Plain-text document sources:
▬▬▬▬▬▬

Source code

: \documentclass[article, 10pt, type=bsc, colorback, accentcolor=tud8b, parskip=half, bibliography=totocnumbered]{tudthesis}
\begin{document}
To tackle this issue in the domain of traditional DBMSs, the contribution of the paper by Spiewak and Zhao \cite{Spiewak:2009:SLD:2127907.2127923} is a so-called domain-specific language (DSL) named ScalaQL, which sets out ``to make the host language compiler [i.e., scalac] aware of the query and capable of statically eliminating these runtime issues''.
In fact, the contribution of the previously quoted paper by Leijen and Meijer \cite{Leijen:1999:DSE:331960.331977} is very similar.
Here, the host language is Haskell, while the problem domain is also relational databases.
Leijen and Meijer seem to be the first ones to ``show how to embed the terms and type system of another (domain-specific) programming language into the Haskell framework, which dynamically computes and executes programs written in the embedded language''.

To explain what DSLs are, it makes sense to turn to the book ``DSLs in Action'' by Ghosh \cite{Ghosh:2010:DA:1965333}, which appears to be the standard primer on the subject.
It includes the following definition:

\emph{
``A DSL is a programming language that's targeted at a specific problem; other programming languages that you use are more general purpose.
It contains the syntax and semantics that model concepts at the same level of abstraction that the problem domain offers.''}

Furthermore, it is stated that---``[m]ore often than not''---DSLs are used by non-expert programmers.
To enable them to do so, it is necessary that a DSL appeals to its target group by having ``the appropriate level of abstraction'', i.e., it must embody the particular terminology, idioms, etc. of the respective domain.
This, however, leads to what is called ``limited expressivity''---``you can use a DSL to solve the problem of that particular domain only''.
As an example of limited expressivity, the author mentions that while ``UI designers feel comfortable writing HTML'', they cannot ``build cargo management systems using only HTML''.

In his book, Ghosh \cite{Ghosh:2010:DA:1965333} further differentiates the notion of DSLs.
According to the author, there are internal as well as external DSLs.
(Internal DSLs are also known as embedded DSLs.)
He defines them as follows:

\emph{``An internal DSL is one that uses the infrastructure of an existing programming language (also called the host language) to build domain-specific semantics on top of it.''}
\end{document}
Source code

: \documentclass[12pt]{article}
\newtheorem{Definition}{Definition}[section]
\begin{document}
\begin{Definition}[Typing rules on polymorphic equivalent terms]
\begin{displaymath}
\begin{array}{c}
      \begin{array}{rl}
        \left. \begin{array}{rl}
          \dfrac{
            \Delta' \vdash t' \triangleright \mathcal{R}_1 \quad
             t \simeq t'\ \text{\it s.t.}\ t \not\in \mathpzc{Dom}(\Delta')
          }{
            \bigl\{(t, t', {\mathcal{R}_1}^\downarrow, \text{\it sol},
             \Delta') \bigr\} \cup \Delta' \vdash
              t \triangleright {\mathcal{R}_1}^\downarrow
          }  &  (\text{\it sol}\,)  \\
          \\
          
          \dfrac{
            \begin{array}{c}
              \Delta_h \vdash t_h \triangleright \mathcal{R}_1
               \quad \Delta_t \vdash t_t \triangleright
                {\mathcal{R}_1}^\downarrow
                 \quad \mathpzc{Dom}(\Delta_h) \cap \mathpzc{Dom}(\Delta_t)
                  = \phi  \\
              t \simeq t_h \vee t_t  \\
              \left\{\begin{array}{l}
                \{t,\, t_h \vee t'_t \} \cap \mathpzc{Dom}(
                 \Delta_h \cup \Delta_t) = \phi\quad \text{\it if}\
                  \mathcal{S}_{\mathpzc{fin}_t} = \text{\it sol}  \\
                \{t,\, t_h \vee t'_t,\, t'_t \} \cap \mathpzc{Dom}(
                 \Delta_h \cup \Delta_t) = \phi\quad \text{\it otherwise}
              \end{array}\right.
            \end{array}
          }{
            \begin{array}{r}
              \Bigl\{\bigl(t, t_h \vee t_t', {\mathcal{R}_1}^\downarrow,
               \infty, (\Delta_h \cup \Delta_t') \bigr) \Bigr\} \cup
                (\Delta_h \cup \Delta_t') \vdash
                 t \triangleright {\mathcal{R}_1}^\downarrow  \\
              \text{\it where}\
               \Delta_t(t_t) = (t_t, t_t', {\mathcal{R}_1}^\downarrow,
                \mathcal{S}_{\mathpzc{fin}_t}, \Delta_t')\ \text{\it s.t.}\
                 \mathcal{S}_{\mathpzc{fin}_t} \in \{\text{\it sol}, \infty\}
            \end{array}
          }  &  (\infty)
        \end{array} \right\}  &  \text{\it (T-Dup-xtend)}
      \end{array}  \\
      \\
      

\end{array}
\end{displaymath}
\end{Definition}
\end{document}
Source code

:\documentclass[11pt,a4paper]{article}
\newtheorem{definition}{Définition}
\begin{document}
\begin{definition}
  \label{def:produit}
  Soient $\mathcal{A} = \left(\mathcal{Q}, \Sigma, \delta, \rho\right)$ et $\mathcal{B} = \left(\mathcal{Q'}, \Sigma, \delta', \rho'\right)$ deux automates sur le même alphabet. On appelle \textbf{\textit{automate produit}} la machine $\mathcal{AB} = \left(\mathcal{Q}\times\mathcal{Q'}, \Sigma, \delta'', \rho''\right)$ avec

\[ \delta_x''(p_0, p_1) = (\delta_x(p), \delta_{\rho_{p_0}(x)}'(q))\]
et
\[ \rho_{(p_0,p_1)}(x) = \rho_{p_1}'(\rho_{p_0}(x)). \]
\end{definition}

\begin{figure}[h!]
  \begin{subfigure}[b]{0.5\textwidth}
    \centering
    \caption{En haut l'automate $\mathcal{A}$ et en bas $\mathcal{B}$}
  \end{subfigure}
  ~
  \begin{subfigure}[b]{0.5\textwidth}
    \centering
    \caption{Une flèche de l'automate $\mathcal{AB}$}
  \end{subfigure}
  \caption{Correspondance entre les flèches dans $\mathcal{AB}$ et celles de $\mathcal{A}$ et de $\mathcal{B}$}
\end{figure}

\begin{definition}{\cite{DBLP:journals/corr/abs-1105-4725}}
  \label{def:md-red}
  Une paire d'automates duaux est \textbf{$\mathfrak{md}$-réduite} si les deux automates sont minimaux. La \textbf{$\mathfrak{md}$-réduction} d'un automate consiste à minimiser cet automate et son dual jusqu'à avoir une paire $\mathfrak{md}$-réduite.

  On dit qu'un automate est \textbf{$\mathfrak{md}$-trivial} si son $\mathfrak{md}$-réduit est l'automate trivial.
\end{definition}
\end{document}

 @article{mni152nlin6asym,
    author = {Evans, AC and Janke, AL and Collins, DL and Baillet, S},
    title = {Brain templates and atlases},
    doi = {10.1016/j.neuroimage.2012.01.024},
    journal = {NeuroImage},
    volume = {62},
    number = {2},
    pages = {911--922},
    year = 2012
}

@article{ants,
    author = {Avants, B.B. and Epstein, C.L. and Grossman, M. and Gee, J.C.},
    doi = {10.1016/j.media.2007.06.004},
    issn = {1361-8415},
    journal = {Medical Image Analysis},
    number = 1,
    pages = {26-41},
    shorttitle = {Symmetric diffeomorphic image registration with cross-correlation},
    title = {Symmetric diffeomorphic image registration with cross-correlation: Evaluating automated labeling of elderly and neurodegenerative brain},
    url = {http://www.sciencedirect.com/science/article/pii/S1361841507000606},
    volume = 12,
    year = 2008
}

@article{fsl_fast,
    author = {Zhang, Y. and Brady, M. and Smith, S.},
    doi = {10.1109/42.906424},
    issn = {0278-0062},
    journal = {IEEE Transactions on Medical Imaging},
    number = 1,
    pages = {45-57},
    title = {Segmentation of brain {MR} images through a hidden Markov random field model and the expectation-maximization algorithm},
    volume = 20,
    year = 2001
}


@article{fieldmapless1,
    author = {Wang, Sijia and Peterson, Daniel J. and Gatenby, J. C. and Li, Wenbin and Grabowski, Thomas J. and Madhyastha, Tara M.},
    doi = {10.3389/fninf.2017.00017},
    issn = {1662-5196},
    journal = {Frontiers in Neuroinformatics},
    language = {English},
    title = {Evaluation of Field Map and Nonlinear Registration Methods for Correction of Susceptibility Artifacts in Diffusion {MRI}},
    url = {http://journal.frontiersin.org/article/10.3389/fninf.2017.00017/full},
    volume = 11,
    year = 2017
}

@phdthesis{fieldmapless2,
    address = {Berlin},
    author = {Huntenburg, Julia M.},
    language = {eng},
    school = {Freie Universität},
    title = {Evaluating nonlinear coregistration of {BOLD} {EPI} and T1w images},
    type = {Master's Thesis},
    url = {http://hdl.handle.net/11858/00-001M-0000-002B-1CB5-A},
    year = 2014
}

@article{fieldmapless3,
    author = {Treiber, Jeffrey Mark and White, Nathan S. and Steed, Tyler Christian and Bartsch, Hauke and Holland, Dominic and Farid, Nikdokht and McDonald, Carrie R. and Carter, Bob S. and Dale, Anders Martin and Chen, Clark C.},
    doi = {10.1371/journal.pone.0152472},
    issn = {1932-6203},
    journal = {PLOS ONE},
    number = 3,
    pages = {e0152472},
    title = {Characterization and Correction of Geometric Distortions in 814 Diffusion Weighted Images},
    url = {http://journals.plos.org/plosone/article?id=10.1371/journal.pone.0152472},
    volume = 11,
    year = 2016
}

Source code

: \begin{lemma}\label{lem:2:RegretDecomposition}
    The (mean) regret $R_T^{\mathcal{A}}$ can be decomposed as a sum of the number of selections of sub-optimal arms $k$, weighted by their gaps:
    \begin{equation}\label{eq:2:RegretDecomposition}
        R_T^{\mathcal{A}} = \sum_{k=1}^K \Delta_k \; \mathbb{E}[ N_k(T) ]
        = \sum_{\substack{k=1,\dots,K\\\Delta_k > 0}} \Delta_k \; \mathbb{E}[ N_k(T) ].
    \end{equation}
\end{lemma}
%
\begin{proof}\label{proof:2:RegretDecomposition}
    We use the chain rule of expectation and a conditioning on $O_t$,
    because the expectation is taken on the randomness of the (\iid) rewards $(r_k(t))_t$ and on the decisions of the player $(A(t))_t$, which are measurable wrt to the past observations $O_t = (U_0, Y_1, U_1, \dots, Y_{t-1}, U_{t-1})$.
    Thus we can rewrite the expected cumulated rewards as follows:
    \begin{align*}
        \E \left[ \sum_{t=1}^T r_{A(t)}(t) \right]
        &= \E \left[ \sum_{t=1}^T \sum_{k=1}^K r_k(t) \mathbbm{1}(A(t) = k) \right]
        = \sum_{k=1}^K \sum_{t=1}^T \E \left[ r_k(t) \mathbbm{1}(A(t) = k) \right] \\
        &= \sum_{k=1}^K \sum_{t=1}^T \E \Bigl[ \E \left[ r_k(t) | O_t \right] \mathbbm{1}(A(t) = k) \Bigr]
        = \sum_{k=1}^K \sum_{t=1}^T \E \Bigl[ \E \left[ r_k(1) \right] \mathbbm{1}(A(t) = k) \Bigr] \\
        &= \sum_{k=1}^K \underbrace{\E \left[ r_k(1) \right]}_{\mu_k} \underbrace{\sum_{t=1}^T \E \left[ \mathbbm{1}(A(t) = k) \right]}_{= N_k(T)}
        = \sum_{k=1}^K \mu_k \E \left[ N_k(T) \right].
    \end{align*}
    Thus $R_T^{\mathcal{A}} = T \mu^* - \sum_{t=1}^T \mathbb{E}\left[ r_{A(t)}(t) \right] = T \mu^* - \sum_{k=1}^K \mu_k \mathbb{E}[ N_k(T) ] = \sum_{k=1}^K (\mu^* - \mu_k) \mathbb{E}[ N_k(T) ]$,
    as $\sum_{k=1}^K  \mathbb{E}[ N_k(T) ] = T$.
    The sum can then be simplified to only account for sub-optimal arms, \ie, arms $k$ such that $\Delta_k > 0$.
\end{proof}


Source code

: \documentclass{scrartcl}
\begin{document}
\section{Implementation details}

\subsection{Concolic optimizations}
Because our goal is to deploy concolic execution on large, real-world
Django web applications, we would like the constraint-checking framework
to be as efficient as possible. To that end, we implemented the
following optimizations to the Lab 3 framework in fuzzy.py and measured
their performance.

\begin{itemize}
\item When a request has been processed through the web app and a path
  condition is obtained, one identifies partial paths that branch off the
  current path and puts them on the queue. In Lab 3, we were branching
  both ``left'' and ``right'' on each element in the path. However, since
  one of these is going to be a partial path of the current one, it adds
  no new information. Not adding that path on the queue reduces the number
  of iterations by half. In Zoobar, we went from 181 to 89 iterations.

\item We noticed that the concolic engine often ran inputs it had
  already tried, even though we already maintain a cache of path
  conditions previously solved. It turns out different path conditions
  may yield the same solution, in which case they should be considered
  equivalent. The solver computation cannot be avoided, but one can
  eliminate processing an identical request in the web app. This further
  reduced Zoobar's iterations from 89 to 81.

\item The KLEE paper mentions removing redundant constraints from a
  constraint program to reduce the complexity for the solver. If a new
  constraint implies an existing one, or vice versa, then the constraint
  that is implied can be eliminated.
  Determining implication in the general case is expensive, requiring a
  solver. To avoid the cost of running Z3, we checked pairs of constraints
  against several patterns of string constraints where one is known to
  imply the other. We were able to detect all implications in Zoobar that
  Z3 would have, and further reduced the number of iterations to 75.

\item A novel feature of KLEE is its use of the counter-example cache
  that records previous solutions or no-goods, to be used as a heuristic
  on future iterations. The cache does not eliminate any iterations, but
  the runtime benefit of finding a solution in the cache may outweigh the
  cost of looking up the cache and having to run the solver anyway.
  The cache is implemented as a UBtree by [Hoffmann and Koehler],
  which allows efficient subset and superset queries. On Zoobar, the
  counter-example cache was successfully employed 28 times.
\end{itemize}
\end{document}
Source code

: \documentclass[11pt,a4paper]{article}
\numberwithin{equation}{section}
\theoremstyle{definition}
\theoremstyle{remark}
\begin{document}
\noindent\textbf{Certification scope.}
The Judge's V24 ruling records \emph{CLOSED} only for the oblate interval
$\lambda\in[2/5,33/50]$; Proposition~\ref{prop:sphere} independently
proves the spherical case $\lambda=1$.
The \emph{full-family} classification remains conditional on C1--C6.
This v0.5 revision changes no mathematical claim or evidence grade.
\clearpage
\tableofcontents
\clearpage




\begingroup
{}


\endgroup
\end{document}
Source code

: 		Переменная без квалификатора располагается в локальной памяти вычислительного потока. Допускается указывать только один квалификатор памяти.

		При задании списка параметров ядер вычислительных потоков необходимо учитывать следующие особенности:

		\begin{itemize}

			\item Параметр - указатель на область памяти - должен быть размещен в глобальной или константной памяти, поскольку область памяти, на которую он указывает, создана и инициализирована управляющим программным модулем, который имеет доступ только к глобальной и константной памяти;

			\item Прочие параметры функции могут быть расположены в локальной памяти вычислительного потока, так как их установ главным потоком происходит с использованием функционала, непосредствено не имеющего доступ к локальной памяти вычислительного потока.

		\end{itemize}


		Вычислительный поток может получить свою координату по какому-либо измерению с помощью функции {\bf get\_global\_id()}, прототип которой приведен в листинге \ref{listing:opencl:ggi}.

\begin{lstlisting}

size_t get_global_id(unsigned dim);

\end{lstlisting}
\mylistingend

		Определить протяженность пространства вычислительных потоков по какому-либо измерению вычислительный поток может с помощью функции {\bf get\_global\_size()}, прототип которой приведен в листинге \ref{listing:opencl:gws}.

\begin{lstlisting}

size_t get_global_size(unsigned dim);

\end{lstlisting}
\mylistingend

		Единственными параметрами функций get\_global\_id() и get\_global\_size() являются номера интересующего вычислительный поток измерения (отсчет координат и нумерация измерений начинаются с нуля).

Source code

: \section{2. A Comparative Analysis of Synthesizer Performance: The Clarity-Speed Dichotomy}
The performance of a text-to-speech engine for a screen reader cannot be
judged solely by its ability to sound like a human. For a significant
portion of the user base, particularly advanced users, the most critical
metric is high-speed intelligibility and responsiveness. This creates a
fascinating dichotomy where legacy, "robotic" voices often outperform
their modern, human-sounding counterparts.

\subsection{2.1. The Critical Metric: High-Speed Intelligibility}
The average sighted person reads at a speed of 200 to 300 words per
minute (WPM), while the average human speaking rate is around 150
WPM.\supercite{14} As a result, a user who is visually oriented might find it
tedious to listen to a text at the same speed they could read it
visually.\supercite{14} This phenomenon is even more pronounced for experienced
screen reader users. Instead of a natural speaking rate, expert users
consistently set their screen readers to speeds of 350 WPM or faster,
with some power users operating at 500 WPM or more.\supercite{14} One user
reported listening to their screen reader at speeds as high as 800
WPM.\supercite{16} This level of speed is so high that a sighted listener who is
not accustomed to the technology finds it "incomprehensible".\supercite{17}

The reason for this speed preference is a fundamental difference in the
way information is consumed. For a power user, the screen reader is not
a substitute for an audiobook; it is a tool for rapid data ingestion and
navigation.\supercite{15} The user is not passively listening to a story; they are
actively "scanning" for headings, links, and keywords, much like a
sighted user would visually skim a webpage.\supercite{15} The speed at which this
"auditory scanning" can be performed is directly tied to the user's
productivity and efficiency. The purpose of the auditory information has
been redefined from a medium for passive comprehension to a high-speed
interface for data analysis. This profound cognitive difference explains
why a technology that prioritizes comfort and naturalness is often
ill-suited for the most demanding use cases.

▬▬▬▬▬▬

Tell how many lines of the entries above include "volume". The answer should be the number and nothing more.

◆ **Reply to the task**:
5